Constance Le Grip et Joëlle Mélin ont effectué un important travail transpartisan sur la proposition de règlement présentée par la Commission européenne le 16 septembre dernier. Je salue la qualité de ce travail, auquel j'ai pu m'associer en tant que rapporteur de la commission des affaires culturelles et de l'éducation. Celle-ci examinera la proposition de résolution mercredi prochain. J'ai de mon côté commencé à mener des auditions sur ce projet d'acte législatif européen.
La proposition de la Commission européenne procède sans aucun doute d'une bonne intention et constitue un signal fort adressé aux États membres qui s'attaquent à la liberté de la presse. N'ayons pas peur de les nommer, puisque la Commission le fait dans ses rapports sur l'État de droit, comme plusieurs ONG et centres de recherche. Il s'agit de la Hongrie, de la Pologne, de la Slovénie, de la République tchèque, de Malte et de la Slovaquie. Autant de pays qui, d'une façon ou d'une autre, s'en prennent à la liberté et à l'indépendance des médias. Tout récemment, Reporters sans frontières a dénoncé le sort réservé à Tomasz Piątek, journaliste polonais attaqué en justice par un proche du Premier ministre et condamné suivant une procédure inéquitable qui méconnait les droits de la défense.
Dès lors, inscrire dans le droit de l'Union un socle minimal de garanties protectrices de la liberté des médias est une initiative bienvenue, que je soutiens pleinement. Interdiction des États de s'immiscer dans les décisions éditoriales des médias, protection des sources et de l'intégrité physique des journalistes, reconnaissance de la spécificité des médias du service public : je ne peux que soutenir de tels principes.
Cependant, l'intervention de la Commission n'avait rien d'évident au premier abord. Les médias ne figurent pas explicitement parmi ses compétences. De plus, il s'agit d'un domaine hautement sensible pour les États, qui ont des traditions réglementaires différentes et souhaitent légitimement les conserver. Je rappelle que nous disposons en France d'un corpus de textes très riche.
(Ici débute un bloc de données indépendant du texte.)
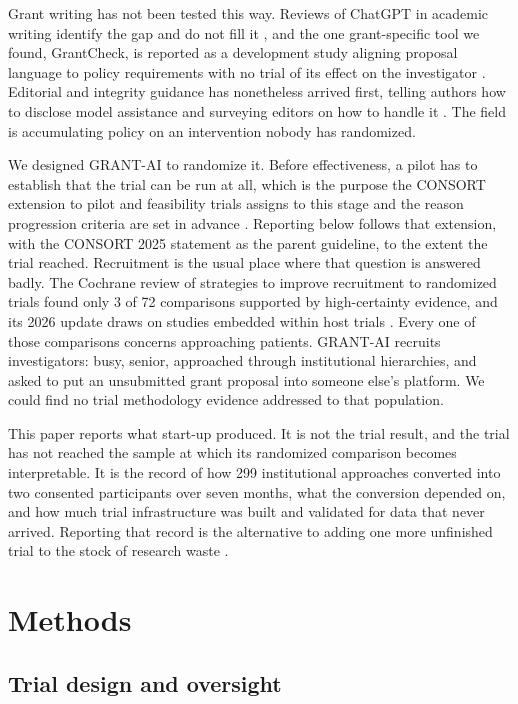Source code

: \documentclass[11pt,a4paper]{article}
\begin{document}
Grant writing has not been tested this way. Reviews of ChatGPT in academic writing identify the gap and do not fill it \cite{r16}, and the one grant-specific tool we found, GrantCheck, is reported as a development study aligning proposal language to policy requirements with no trial of its effect on the investigator \cite{r17}. Editorial and integrity guidance has nonetheless arrived first, telling authors how to disclose model assistance \cite{r18} and surveying editors on how to handle it \cite{r19}. The field is accumulating policy on an intervention nobody has randomized.

We designed GRANT-AI to randomize it. Before effectiveness, a pilot has to establish that the trial can be run at all, which is the purpose the CONSORT extension to pilot and feasibility trials assigns to this stage \cite{r20,r21} and the reason progression criteria are set in advance \cite{r22}. Reporting below follows that extension, with the CONSORT 2025 statement \cite{r23} as the parent guideline, to the extent the trial reached. Recruitment is the usual place where that question is answered badly. The Cochrane review of strategies to improve recruitment to randomized trials found only 3 of 72 comparisons supported by high-certainty evidence, and its 2026 update draws on studies embedded within host trials \cite{r24,r25}. Every one of those comparisons concerns approaching patients. GRANT-AI recruits investigators: busy, senior, approached through institutional hierarchies, and asked to put an unsubmitted grant proposal into someone else's platform. We could find no trial methodology evidence addressed to that population.

This paper reports what start-up produced. It is not the trial result, and the trial has not reached the sample at which its randomized comparison becomes interpretable. It is the record of how 299 institutional approaches converted into two consented participants over seven months, what the conversion depended on, and how much trial infrastructure was built and validated for data that never arrived. Reporting that record is the alternative to adding one more unfinished trial to the stock of research waste \cite{r26}.

\section{Methods}

\subsection{Trial design and oversight}
\end{document}
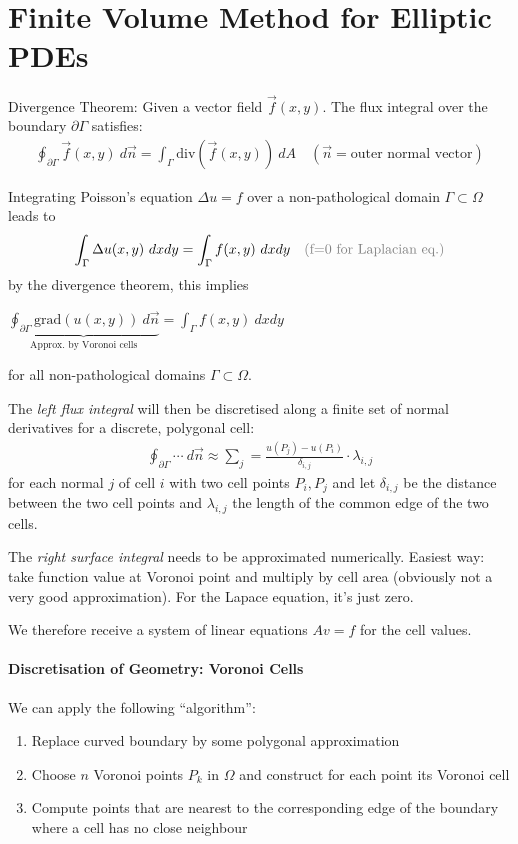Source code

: \section{Finite Volume Method for Elliptic PDEs}
\begin{addmargin}[1em]{0em}
    {\color{teal}
        Divergence Theorem: Given a vector field $\vec{f}(x,y)$.
        The flux integral over the boundary $\partial\Gamma$ satisfies:
        \begin{align*}
            \oint_{\partial\Gamma}\vec{f}(x,y)\ d\vec{n} = \int_\Gamma \mathrm{div}(\vec{f}(x,y))\ dA
            \quad(\vec{n} = \text{outer normal vector})
        \end{align*}
    }
\end{addmargin}

Integrating Poisson's equation $\Delta u = f$ over a non-pathological domain $\Gamma\subset\Omega$ leads to
\begin{align*}
    \int_\Gamma \Delta u(x,y)\ dxdy = \int_\Gamma f(x,y)\ dxdy\quad{\color{gray}\text{(f=0 for Laplacian eq.)}}
\end{align*}
by the divergence theorem, this implies

\colorbox{shadecolor}{$
    \displaystyle
    \underbrace{\oint_{\partial\Gamma}\mathrm{grad}(u(x,y))\ d\vec{n}}_\text{Approx. by Voronoi cells}
    = \int_\Gamma f(x,y)\ dxdy
$}

for all non-pathological domains $\Gamma\subset\Omega$.

The \emph{left flux integral} will then be discretised along a finite set of normal derivatives 
for a discrete, polygonal cell:
\begin{align*}
    \oint_{\partial\Gamma}\cdots\ d\vec{n} \approx \sum_j = \frac{u(P_j) - u(P_i)}{\delta_{i,j}}\cdot \lambda_{i,j}
\end{align*}
for each normal $j$ of cell $i$ with two cell points $P_i,P_j$ and let 
$\delta_{i,j}$ be the distance between the two cell points
and $\lambda_{i,j}$ the length of the common edge of the two cells.

The \emph{right surface integral} needs to be approximated numerically.
Easiest way: take function value at Voronoi point and multiply by cell area
(obviously not a very good approximation). For the Lapace equation, it's just zero.

We therefore receive a system of linear equations $Av=f$ for the cell values.

\paragraph{Discretisation of Geometry: Voronoi Cells}
We can apply the following ``algorithm'':
\begin{enumerate}
    \item Replace curved boundary by some polygonal approximation
    \item Choose $n$ Voronoi points $P_k$ in $\Omega$ and construct for each point its Voronoi cell
    \item Compute points that are nearest to the corresponding edge of the boundary where a cell has no close neighbour
\end{enumerate}

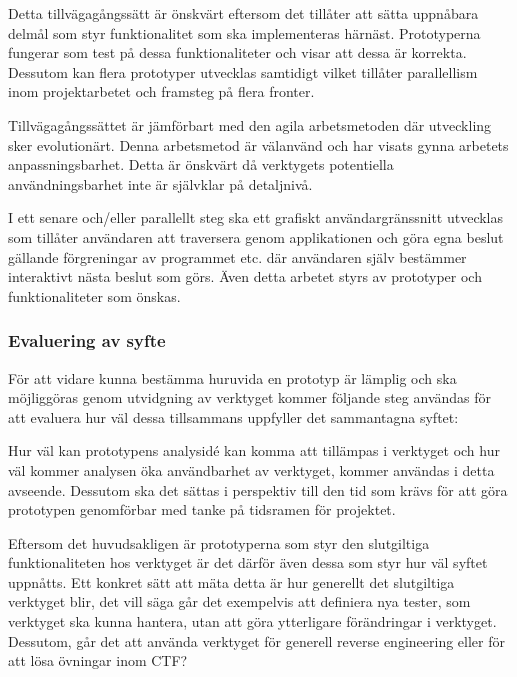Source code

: Detta tillvägagångssätt är önskvärt eftersom det tillåter att sätta uppnåbara delmål som styr
funktionalitet som ska implementeras härnäst. Prototyperna fungerar som test på dessa
funktionaliteter och visar att dessa är korrekta. Dessutom kan flera prototyper 
utvecklas samtidigt vilket tillåter parallellism inom projektarbetet och
framsteg på flera fronter.

Tillvägagångssättet är jämförbart med den agila arbetsmetoden där utveckling sker 
evolutionärt. Denna arbetsmetod är välanvänd och har visats gynna arbetets
anpassningsbarhet\cite{agile}. Detta är önskvärt då verktygets potentiella 
användningsbarhet inte är självklar på detaljnivå.

I ett senare och/eller parallellt steg ska ett grafiskt användargränssnitt
utvecklas som tillåter användaren att traversera genom applikationen och göra
egna beslut gällande förgreningar av programmet etc. där användaren själv
bestämmer interaktivt nästa beslut som görs. Även detta arbetet styrs av
prototyper och funktionaliteter som önskas.

\subsubsection{Evaluering av syfte}

För att vidare kunna bestämma huruvida en prototyp är lämplig och ska möjliggöras
genom utvidgning av verktyget kommer följande steg användas för att evaluera hur
väl dessa tillsammans uppfyller det sammantagna syftet:

Hur väl kan prototypens analysidé kan komma att tillämpas i verktyget och hur
väl kommer analysen öka användbarhet av verktyget, kommer användas i detta
avseende. Dessutom ska det sättas i perspektiv till den tid som krävs för att
göra prototypen genomförbar med tanke på tidsramen för projektet.

Eftersom det huvudsakligen är prototyperna som styr den slutgiltiga
funktionaliteten hos verktyget är det därför även dessa som styr hur väl syftet
uppnåtts. Ett konkret sätt att mäta detta är hur generellt det slutgiltiga
verktyget blir, det vill säga går det exempelvis att definiera nya tester, som verktyget
ska kunna hantera, utan att göra ytterligare förändringar i verktyget. Dessutom,
går det att använda verktyget för generell reverse engineering eller för att lösa övningar
inom CTF?




%
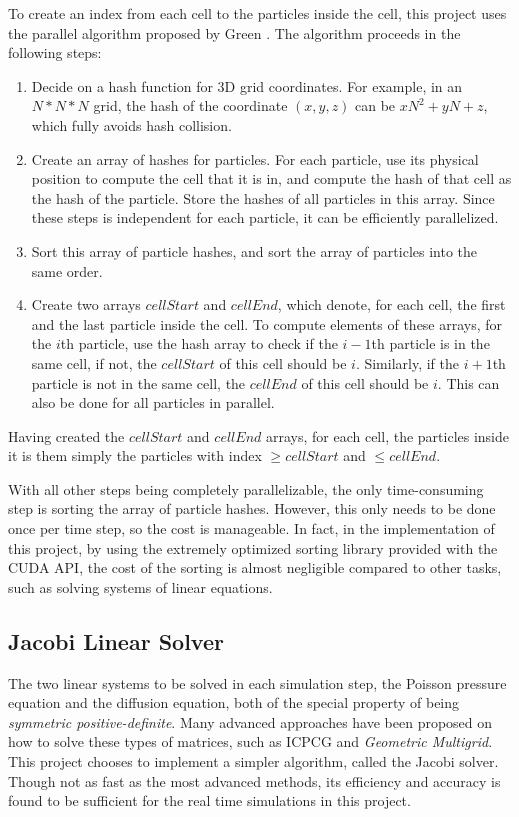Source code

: To create an index from each cell to the particles inside the cell, this project uses the parallel algorithm proposed by Green \cite{harlow1965numerical}. The algorithm proceeds in the following steps:
\begin{enumerate}
    \item Decide on a hash function for 3D grid coordinates. For example, in an $N*N*N$ grid, the hash of the coordinate $(x,y,z)$ can be $xN^2+yN+z$, which fully avoids hash collision.
    
    \item Create an array of hashes for particles. For each particle, use its physical position to compute the cell that it is in, and compute the hash of that cell as the hash of the particle. Store the hashes of all particles in this array. Since these steps is independent for each particle, it can be efficiently parallelized.
    
    \item Sort this array of particle hashes, and sort the array of particles into the same order. 
    
    \item Create two arrays $cellStart$ and $cellEnd$, which denote, for each cell, the first and the last particle inside the cell. To compute elements of these arrays, for the $i$th particle, use the hash array to check if the $i-1$th particle is in the same cell, if not, the $cellStart$ of this cell should be $i$. Similarly, if the $i+1$th particle is not in the same cell, the $cellEnd$ of this cell should be $i$. This can also be done for all particles in parallel.
    
\end{enumerate}
Having created the $cellStart$ and $cellEnd$ arrays, for each cell, the particles inside it is them simply the particles with index $\geq cellStart$ and $\leq cellEnd$.

With all other steps being completely parallelizable, the only time-consuming step is sorting the array of particle hashes. However, this only needs to be done once per time step, so the cost is manageable. In fact, in the implementation of this project, by using the extremely optimized sorting library provided with the CUDA API, the cost of the sorting is almost negligible compared to other tasks, such as solving systems of linear equations.

\subsection{Jacobi Linear Solver}
The two linear systems to be solved in each simulation step, the Poisson pressure equation and the diffusion equation, both of the special property of being \textit{symmetric positive-definite}. Many advanced approaches have been proposed on how to solve these types of matrices, such as ICPCG \cite{bridson2015fluid} and \textit{Geometric Multigrid}\cite{chentanez2011real}. This project chooses to implement a simpler algorithm, called the Jacobi solver. Though not as fast as the most advanced methods, its efficiency and accuracy is found to be sufficient for the real time simulations in this project.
La loi de 1881 sur la liberté de la presse et celle de 1986 relative à la liberté de communication posent un cadre clair et protecteur pour les journalistes. Dès lors, je considère que la Commission européenne aurait dû se limiter à fixer dans une directive les objectifs à atteindre, plutôt que de prévoir des règles d'effet direct – ce qui risque de déstabiliser des droits nationaux bien établis et qui ont fait leurs preuves.
Malgré ses aspects positifs, le texte m'apparaît insuffisant en l'état.
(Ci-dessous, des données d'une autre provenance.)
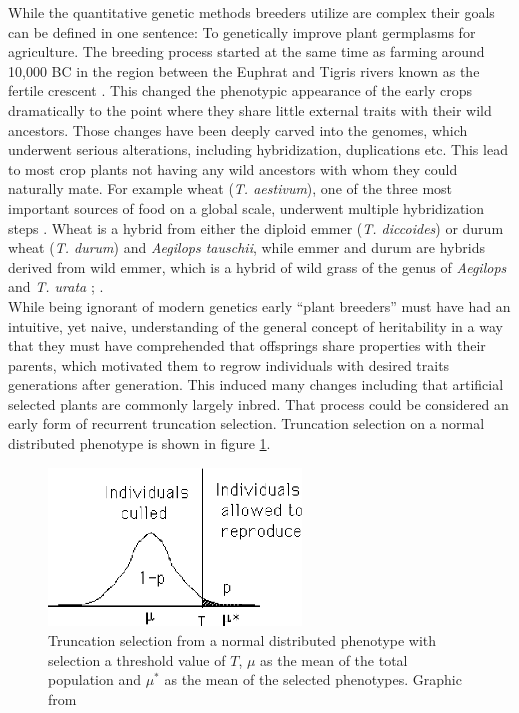 While the quantitative genetic methods breeders utilize are complex their goals can be
defined in one sentence: To genetically improve plant germplasms for agriculture. The
breeding process started at the same time as farming around 10,000 BC in the region
between the Euphrat and Tigris rivers known as the fertile crescent
\cite{kingsbury2009hybrid}. This changed the phenotypic appearance of the early crops
dramatically to the point where they share little external traits with their wild
ancestors. Those changes have been deeply carved into the genomes, which underwent serious
alterations, including hybridization, duplications etc. This lead to most crop plants not
having any wild ancestors with whom they could naturally mate. For example wheat
(\textit{T. aestivum}), one of the three most important sources of food on a global
scale, underwent multiple hybridization steps \cite{ozkan2001allopolyploidy}. Wheat is a
hybrid from either the diploid emmer (\textit{T. diccoides}) or durum wheat
(\textit{T. durum}) and \textit{{Aegilops tauschii}}, while emmer and durum are hybrids
derived from wild emmer, which is a hybrid of wild grass of the genus of \textit{Aegilops}
and \textit{T. urata} \cite{friebe2000development}; \cite{feldman2012genome}.\\
While being ignorant of modern genetics early ``plant breeders'' must have had an
intuitive, yet naive, understanding of the general concept of heritability in a way that
they must have comprehended that offsprings share properties with their parents, which
motivated them to regrow individuals with desired traits generations after
generation. This induced many changes including that artificial selected plants are
commonly largely inbred. That process could be considered an early form of recurrent
truncation selection. Truncation selection on a normal distributed phenotype is shown in
figure \ref{fig:trunSel}.
 
\begin{figure}[H]
  \centering \includegraphics[height=.25\textheight, width=0.6\textwidth]{Figures/truncSel} \decoRule
  \caption[Truncation selection of a normal distributed phenotype]{Truncation selection
    from a normal distributed phenotype with selection a threshold value of $T$, $\mu$ as
    the mean of the total population and $\mu^{\ast}$ as the mean of the selected
    phenotypes. Graphic from \cite{walsh2018short}}
 \label{fig:trunSel}
\end{figure}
À titre d'exemple, je regrette l'absence de distinction entre le secteur de la presse écrite et l'audiovisuel, dichotomie fondamentale en droit français. La presse française s'inquiète à juste titre de son inclusion dans le champ de compétence du futur comité européen pour les services de médias, alors qu'elle ne relève pas de l'Autorité de régulation de la communication audiovisuelle et numérique (Arcom). De plus, l'indépendance de ce futur comité n'est pas suffisamment garantie à ce stade.
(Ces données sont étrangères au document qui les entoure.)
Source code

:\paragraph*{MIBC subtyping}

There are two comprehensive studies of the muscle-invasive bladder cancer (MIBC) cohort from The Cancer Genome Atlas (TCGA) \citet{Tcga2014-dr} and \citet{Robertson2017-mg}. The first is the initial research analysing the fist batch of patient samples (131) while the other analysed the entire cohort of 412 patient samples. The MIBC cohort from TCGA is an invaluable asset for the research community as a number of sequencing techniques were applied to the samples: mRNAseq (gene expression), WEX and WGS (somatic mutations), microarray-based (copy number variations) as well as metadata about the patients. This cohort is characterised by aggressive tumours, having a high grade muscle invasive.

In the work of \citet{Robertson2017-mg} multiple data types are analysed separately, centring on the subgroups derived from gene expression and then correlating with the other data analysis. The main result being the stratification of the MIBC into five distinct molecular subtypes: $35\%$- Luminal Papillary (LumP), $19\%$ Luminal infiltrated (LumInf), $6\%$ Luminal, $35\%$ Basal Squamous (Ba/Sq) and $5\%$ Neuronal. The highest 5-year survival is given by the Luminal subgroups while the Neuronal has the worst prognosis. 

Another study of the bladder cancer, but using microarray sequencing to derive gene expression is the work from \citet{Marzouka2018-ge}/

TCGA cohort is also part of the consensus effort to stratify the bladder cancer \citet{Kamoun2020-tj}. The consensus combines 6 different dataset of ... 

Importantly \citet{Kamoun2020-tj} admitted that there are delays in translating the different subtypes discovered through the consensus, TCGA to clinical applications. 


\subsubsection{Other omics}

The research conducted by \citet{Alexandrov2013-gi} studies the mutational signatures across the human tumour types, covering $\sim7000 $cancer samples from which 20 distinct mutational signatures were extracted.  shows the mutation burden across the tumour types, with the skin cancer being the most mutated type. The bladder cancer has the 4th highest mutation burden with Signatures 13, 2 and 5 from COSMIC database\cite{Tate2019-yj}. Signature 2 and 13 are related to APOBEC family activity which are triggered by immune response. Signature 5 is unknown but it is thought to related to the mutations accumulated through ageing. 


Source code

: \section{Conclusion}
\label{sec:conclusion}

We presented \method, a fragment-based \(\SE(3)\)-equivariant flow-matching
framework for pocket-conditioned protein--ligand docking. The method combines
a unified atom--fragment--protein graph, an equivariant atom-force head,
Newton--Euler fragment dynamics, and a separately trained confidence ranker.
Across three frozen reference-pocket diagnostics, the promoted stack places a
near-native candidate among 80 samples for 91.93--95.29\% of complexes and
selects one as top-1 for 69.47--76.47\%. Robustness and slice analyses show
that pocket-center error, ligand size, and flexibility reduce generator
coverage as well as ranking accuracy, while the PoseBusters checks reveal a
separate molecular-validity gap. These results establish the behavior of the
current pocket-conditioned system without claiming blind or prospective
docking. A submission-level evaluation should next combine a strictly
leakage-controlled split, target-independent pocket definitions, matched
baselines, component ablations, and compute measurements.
Je déplore également le manque d'ambition de la Commission européenne sur la responsabilisation des plateformes numériques. L'article 17 de la proposition de règlement leur impose seulement de prendre « toutes les mesures possibles » pour communiquer au fournisseur de services de médias concerné les motifs des décisions de suspension de leur contenu avant que celle-ci ne prenne effet. Il ne s'agit donc pas d'une obligation réelle et sanctionnée, et le texte se borne à demander aux plateformes de traiter les plaintes des entreprises de médias en priorité. Cet article doit être renforcé. J'espère que la France, au sein du Conseil, et les parlementaires européens travailleront dans ce sens.
Je remercie le président Anglade de m'avoir permis de m'exprimer en tant que rapporteur sur cette proposition de résolution, que je vous invite à adopter largement.